[BUG] Git push sends too much data unnecessarily

public inbox for git@vger.kernel.org
 help / color / mirror / Atom feed

* [BUG] Git push sends too much data unnecessarily
@ 2026-01-14 12:41 Rajiv Sharma
  2026-01-14 16:27 ` Karthik Nayak
  0 siblings, 1 reply; 7+ messages in thread
From: Rajiv Sharma @ 2026-01-14 12:41 UTC (permalink / raw)
  To: git

Thank you for filling out a Git bug report!
Please answer the following questions to help us understand your issue.

What did you do before the bug happened? (Steps to reproduce your issue)

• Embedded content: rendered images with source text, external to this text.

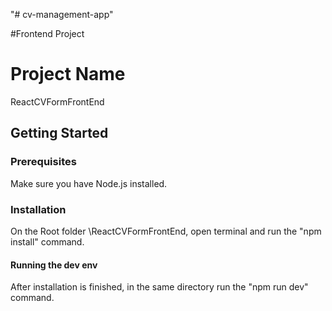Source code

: "# cv-management-app" 

#Frontend Project

# Project Name 
ReactCVFormFrontEnd

## Getting Started 

### Prerequisites 
Make sure you have Node.js installed. 

### Installation
On the Root folder \ReactCVFormFrontEnd, open terminal and run the "npm install" command.

#### Running the dev env
After installation is finished, in the same directory run the "npm run dev" command.

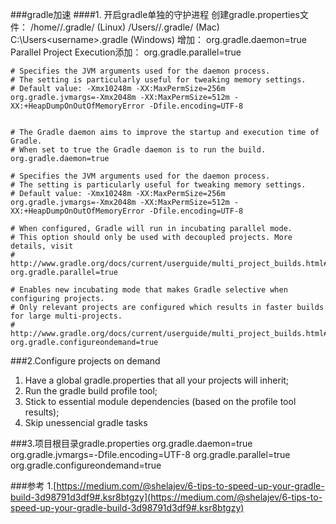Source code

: ###gradle加速
####1. 开启gradle单独的守护进程
	创建gradle.properties文件：
	/home/<username>/.gradle/ (Linux)
	/Users/<username>/.gradle/ (Mac)
	C:\Users\<username>\.gradle (Windows)
	增加： org.gradle.daemon=true
	Parallel Project Execution添加： org.gradle.parallel=true

	# Specifies the JVM arguments used for the daemon process.
	# The setting is particularly useful for tweaking memory settings.
	# Default value: -Xmx10248m -XX:MaxPermSize=256m
	org.gradle.jvmargs=-Xmx2048m -XX:MaxPermSize=512m -XX:+HeapDumpOnOutOfMemoryError -Dfile.encoding=UTF-8


	# The Gradle daemon aims to improve the startup and execution time of Gradle.
	# When set to true the Gradle daemon is to run the build.
	org.gradle.daemon=true
	
	# Specifies the JVM arguments used for the daemon process.
	# The setting is particularly useful for tweaking memory settings.
	# Default value: -Xmx10248m -XX:MaxPermSize=256m
	org.gradle.jvmargs=-Xmx2048m -XX:MaxPermSize=512m -XX:+HeapDumpOnOutOfMemoryError -Dfile.encoding=UTF-8
	
	# When configured, Gradle will run in incubating parallel mode.
	# This option should only be used with decoupled projects. More details, visit
	# http://www.gradle.org/docs/current/userguide/multi_project_builds.html#sec:decoupled_projects
	org.gradle.parallel=true
	
	# Enables new incubating mode that makes Gradle selective when configuring projects.
	# Only relevant projects are configured which results in faster builds for large multi-projects.
	# http://www.gradle.org/docs/current/userguide/multi_project_builds.html#sec:configuration_on_demand
	org.gradle.configureondemand=true

###2.Configure projects on demand
1. Have a global gradle.properties that all your projects will inherit;
2. Run the gradle build profile tool;
3. Stick to essential module dependencies (based on the profile tool results);
4. Skip unessencial gradle tasks

###3.项目根目录gradle.properties
	org.gradle.daemon=true
	org.gradle.jvmargs=-Dfile.encoding=UTF-8
	org.gradle.parallel=true
	org.gradle.configureondemand=true

###参考
1.[https://medium.com/@shelajev/6-tips-to-speed-up-your-gradle-build-3d98791d3df9#.ksr8btgzy](https://medium.com/@shelajev/6-tips-to-speed-up-your-gradle-build-3d98791d3df9#.ksr8btgzy)
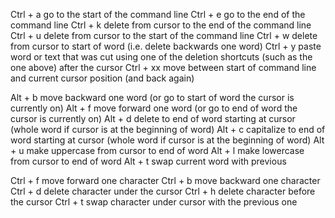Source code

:Ctrl + a	go to the start of the command line
Ctrl + e	go to the end of the command line
Ctrl + k	delete from cursor to the end of the command line
Ctrl + u	delete from cursor to the start of the command line
Ctrl + w	delete from cursor to start of word (i.e. delete backwards one word)
Ctrl + y	paste word or text that was cut using one of the deletion shortcuts (such as the one above) after the cursor
Ctrl + xx	move between start of command line and current cursor position (and back again)

Alt + b		move backward one word (or go to start of word the cursor is currently on)
Alt + f		move forward one word (or go to end of word the cursor is currently on)
Alt + d		delete to end of word starting at cursor (whole word if cursor is at the beginning of word)
Alt + c		capitalize to end of word starting at cursor (whole word if cursor is at the beginning of word)
Alt + u		make uppercase from cursor to end of word
Alt + l		make lowercase from cursor to end of word
Alt + t		swap current word with previous

Ctrl + f	move forward one character
Ctrl + b	move backward one character
Ctrl + d	delete character under the cursor
Ctrl + h	delete character before the cursor
Ctrl + t	swap character under cursor with the previous one

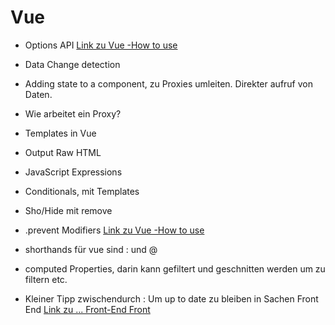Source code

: # Vue

- Options API [Link zu Vue -How to use](https://v3.vuejs.org/api/options-api.html)
- Data Change detection
- Adding state to a component, zu Proxies umleiten. Direkter aufruf von Daten.
- Wie arbeitet ein Proxy?
- Templates in Vue
- Output Raw HTML
- JavaScript Expressions
- Conditionals, mit Templates
- Sho/Hide mit remove
- .prevent Modifiers [Link zu Vue -How to use](https://v3.vuejs.org/guide/events.html#event-modifiers)
- shorthands für vue sind : und @
- computed Properties, darin kann gefiltert und geschnitten werden um zu filtern etc.

- Kleiner Tipp zwischendurch : Um up to date zu bleiben in Sachen Front End [Link zu ... Front-End Front](https://frontendfront.com/)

I tried to create a new branch pointing to the commit which was the
ancestor of the current branch (i.e. HEAD~1) and pushing it to the
remote. Since the commit was already known to the server, I expected
the push to be kind of no-op since it's simply creating a new pointer.
However the push ended up taking 10+ minutes. Since I was running with
the `--verbose` flag, I realised that the push ended up sending
multiple GBs worth of data just for creating a new branch on an
existing commit already known to the remote. After some
experimentation, I managed to find an easy repro for this issue:

Clone a non-empty repo from some remote (e.g. git clone
https://SERVER_HOSTNAME/repo_name.git) in two locations, `primary` and
`secondary` and ensure that both have the same branch checked out.
Navigate to the `primary` location and create a local commit for repo
`repo_name`. Push this commit C1 to the remote server
Navigate to the `secondary` location and try to create a new branch by
running `git push origin HEAD:refs/heads/shiny_new_branch --verbose`
(or by checking out that branch and pushing it). Note that `HEAD` here
refers to the `HEAD` commit as seen by `secondary` which in reality is
`HEAD~1` compared to the remote
If the repo had some commits on the checked out branch, you will
notice the verbose output highlighting objects being sent to the
server where there was no need to do so

To understand more about exactly how much data is sent, I ran a few
more experiments and came to the conclusion that the git client sends
HEAD commit + all ancestors of HEAD commit except the commits which
are also ancestors of some other branch / ref known to Git.
Pictorially, it can be represented as:

B1  B2       <-- HEAD
*      *         (sent)
|       |
*       *         (sent)
|        |
*        *        (sent)
|      /
|    /
*                  (NOT sent)
|
*                  (NOT sent)

This explains the multi GB push in my case because I was working on a
long standing branch with lots of commits. Initially I assumed this
was a server problem but then realised that in the push path the
server just advertises refs and where they point and it's the client
that does the negotiation. I think the bug exists somewhere in the
negotiation logic but I am not sure.

What did you expect to happen? (Expected behavior)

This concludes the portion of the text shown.